___ Data for this task

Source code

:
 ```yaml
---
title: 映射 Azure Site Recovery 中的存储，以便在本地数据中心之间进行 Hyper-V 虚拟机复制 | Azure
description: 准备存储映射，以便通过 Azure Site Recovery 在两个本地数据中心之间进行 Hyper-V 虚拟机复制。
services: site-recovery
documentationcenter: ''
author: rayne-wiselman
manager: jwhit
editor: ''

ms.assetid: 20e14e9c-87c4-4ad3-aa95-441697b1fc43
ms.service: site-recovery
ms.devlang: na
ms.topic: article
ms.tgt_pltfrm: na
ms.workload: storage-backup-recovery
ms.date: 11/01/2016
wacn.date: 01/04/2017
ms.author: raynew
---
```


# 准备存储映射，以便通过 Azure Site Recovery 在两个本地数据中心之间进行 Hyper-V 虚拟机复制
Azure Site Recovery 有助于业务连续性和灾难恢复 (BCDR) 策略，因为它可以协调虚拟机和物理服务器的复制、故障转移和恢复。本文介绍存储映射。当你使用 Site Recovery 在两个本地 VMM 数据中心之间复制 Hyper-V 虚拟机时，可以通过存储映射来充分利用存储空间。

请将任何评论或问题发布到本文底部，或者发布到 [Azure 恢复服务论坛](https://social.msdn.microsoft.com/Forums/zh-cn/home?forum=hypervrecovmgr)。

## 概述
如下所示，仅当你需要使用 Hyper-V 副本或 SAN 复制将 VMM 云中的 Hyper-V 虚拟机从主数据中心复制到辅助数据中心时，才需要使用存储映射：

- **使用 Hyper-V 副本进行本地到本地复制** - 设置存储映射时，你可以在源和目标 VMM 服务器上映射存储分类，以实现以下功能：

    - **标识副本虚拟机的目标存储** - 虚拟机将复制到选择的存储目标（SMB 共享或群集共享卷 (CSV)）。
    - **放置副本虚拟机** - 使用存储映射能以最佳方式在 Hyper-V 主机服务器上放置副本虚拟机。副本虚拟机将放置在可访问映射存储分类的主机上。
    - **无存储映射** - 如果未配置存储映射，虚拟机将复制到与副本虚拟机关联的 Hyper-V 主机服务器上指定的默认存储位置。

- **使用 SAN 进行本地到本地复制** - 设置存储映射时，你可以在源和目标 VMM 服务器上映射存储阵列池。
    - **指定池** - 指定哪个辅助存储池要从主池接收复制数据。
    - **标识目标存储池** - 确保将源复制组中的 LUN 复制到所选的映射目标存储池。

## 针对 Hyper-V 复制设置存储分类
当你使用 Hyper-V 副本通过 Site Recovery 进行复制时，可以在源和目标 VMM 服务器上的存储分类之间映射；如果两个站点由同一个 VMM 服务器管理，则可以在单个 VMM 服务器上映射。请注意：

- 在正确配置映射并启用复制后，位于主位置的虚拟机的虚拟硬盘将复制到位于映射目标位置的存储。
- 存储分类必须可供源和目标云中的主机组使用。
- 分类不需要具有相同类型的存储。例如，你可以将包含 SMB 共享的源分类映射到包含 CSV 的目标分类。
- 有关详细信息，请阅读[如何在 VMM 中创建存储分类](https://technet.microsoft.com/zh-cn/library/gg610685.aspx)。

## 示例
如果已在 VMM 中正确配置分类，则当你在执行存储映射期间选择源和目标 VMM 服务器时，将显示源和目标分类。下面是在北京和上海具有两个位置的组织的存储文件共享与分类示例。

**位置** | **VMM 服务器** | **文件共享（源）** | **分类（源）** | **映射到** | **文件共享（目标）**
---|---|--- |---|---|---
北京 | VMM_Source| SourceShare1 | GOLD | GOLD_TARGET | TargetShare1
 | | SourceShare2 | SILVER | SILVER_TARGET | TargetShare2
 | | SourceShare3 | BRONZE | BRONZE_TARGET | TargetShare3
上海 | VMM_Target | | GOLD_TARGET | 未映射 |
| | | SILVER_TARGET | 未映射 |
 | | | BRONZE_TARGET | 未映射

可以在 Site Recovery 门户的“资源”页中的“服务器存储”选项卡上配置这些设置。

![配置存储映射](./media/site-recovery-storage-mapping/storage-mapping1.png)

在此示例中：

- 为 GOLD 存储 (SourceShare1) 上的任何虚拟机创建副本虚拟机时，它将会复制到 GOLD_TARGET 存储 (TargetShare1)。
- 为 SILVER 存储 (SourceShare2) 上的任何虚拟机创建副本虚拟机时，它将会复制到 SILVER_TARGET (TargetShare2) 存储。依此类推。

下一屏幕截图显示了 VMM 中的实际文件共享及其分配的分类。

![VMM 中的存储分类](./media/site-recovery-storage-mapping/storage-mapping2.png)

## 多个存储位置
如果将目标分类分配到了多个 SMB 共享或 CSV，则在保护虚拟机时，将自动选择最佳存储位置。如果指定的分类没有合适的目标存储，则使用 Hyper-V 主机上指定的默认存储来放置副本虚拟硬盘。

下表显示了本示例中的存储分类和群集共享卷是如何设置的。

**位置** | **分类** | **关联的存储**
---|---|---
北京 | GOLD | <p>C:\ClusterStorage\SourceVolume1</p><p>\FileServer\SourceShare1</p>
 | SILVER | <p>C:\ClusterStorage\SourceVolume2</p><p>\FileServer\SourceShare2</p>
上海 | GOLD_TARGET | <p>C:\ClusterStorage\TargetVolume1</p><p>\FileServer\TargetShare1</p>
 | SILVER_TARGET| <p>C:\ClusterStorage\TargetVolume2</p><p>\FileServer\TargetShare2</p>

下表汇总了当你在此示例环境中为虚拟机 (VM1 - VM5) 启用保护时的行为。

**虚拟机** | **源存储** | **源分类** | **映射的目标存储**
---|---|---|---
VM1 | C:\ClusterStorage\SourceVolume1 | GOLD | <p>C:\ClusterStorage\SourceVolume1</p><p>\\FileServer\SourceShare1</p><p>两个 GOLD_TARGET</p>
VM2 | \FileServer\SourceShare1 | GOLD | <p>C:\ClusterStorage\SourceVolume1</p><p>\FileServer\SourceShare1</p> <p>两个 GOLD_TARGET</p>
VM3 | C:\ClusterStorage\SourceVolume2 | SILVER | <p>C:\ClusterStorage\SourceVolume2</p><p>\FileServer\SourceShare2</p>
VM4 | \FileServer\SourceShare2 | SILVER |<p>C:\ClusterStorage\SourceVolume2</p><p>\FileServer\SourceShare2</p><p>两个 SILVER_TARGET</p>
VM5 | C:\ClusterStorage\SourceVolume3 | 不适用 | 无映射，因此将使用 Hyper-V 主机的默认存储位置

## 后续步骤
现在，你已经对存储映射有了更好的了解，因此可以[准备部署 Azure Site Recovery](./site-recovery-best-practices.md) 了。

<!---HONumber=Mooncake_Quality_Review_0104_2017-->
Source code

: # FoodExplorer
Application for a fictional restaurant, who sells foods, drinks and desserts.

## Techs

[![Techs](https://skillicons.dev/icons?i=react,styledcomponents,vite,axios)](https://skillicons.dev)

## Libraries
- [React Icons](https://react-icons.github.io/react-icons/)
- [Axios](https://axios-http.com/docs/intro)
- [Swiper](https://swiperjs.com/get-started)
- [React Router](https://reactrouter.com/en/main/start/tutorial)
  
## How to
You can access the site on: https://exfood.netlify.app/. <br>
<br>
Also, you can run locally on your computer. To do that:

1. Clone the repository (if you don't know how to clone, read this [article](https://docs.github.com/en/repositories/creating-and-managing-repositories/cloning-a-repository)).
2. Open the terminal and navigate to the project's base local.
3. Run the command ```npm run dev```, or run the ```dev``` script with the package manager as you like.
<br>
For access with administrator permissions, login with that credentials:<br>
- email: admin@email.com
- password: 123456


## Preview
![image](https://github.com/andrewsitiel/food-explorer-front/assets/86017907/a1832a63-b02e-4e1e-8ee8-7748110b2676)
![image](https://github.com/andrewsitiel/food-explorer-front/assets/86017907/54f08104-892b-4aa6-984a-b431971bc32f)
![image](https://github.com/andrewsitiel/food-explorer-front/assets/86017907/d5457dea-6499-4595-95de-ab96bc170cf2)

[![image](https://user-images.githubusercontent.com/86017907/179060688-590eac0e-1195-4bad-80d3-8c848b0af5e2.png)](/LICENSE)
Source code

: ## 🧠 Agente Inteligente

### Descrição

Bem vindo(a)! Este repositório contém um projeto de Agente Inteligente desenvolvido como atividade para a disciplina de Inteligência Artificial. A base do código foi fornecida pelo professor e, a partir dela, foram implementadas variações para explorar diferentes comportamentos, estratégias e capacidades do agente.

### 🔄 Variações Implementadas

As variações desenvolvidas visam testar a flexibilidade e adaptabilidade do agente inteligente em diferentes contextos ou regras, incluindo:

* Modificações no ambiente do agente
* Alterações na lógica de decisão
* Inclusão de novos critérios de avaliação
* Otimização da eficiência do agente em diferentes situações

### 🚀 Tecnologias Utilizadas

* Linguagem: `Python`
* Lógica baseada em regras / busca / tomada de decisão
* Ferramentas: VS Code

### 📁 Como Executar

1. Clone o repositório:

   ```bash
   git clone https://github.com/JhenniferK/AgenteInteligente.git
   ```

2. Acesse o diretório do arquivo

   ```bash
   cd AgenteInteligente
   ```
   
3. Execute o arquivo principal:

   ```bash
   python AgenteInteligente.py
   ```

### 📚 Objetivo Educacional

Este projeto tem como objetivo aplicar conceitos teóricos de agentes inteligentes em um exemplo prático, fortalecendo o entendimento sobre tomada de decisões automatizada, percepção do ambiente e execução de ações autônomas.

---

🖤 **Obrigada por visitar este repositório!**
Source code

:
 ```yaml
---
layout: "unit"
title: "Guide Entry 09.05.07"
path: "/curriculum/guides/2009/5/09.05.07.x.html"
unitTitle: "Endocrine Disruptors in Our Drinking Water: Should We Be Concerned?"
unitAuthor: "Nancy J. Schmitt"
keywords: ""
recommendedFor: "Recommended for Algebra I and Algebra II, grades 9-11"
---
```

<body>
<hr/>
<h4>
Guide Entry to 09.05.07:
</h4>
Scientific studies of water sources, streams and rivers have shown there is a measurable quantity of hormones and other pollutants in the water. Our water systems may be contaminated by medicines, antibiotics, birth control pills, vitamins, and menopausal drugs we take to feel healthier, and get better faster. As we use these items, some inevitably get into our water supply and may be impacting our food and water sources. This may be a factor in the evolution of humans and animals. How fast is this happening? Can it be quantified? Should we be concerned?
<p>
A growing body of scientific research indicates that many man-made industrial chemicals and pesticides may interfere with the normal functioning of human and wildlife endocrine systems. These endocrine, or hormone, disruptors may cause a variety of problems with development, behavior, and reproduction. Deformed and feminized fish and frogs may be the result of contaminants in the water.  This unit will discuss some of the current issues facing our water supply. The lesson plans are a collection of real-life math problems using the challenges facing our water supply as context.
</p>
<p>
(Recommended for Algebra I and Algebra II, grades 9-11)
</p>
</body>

______

What to work on: Which lines in the records contain the word "设置存储映射时"? Copy each one.

Response to this exercise:
- **使用 Hyper-V 副本进行本地到本地复制** - 设置存储映射时，你可以在源和目标 VMM 服务器上映射存储分类，以实现以下功能：
- **使用 SAN 进行本地到本地复制** - 设置存储映射时，你可以在源和目标 VMM 服务器上映射存储阵列池。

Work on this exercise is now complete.